### WORK REQUIRED
Write the records below out in full, character for character, with no pictures.

======== INFORMATION PROVIDED ========

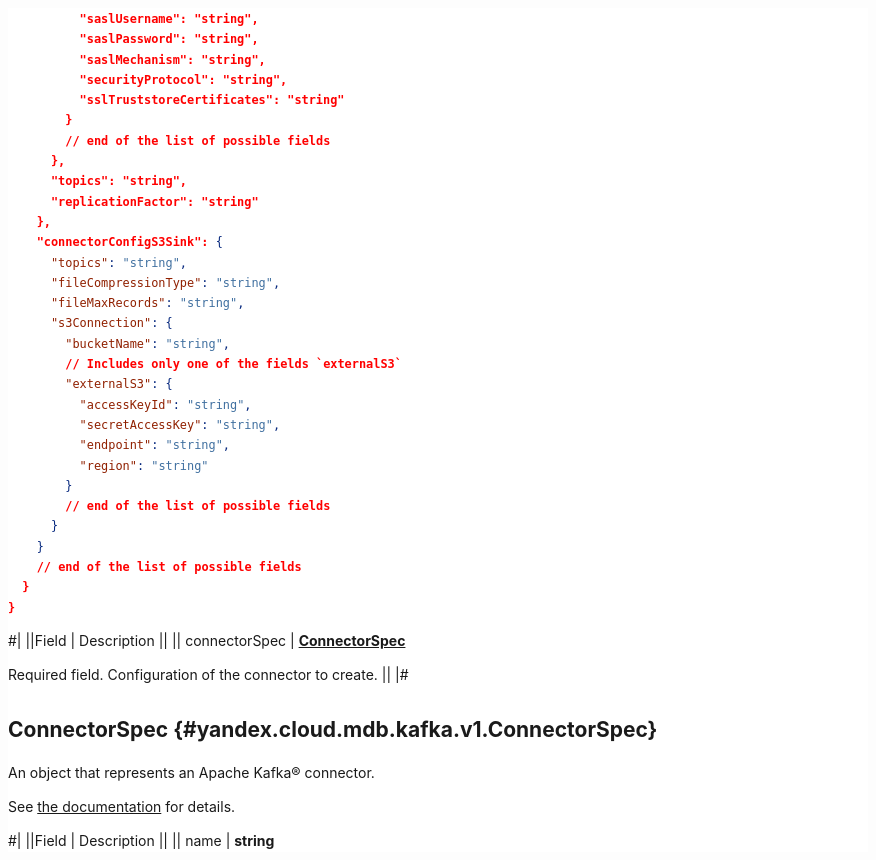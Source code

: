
 ```json
          "saslUsername": "string",
          "saslPassword": "string",
          "saslMechanism": "string",
          "securityProtocol": "string",
          "sslTruststoreCertificates": "string"
        }
        // end of the list of possible fields
      },
      "topics": "string",
      "replicationFactor": "string"
    },
    "connectorConfigS3Sink": {
      "topics": "string",
      "fileCompressionType": "string",
      "fileMaxRecords": "string",
      "s3Connection": {
        "bucketName": "string",
        // Includes only one of the fields `externalS3`
        "externalS3": {
          "accessKeyId": "string",
          "secretAccessKey": "string",
          "endpoint": "string",
          "region": "string"
        }
        // end of the list of possible fields
      }
    }
    // end of the list of possible fields
  }
}
```

#|
||Field | Description ||
|| connectorSpec | **[ConnectorSpec](#yandex.cloud.mdb.kafka.v1.ConnectorSpec)**

Required field. Configuration of the connector to create. ||
|#

## ConnectorSpec {#yandex.cloud.mdb.kafka.v1.ConnectorSpec}

An object that represents an Apache Kafka® connector.

See [the documentation](/docs/managed-kafka/concepts/connectors) for details.

#|
||Field | Description ||
|| name | **string**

========

### OUTPUT FOR THIS EXERCISE
Source code

:
 ```json
          "saslUsername": "string",
          "saslPassword": "string",
          "saslMechanism": "string",
          "securityProtocol": "string",
          "sslTruststoreCertificates": "string"
        }
        // end of the list of possible fields
      },
      "topics": "string",
      "replicationFactor": "string"
    },
    "connectorConfigS3Sink": {
      "topics": "string",
      "fileCompressionType": "string",
      "fileMaxRecords": "string",
      "s3Connection": {
        "bucketName": "string",
        // Includes only one of the fields `externalS3`
        "externalS3": {
          "accessKeyId": "string",
          "secretAccessKey": "string",
          "endpoint": "string",
          "region": "string"
        }
        // end of the list of possible fields
      }
    }
    // end of the list of possible fields
  }
}
```

#|
||Field | Description ||
|| connectorSpec | **[ConnectorSpec](#yandex.cloud.mdb.kafka.v1.ConnectorSpec)**

Required field. Configuration of the connector to create. ||
|#

## ConnectorSpec {#yandex.cloud.mdb.kafka.v1.ConnectorSpec}

An object that represents an Apache Kafka® connector.

See [the documentation](/docs/managed-kafka/concepts/connectors) for details.

#|
||Field | Description ||
|| name | **string**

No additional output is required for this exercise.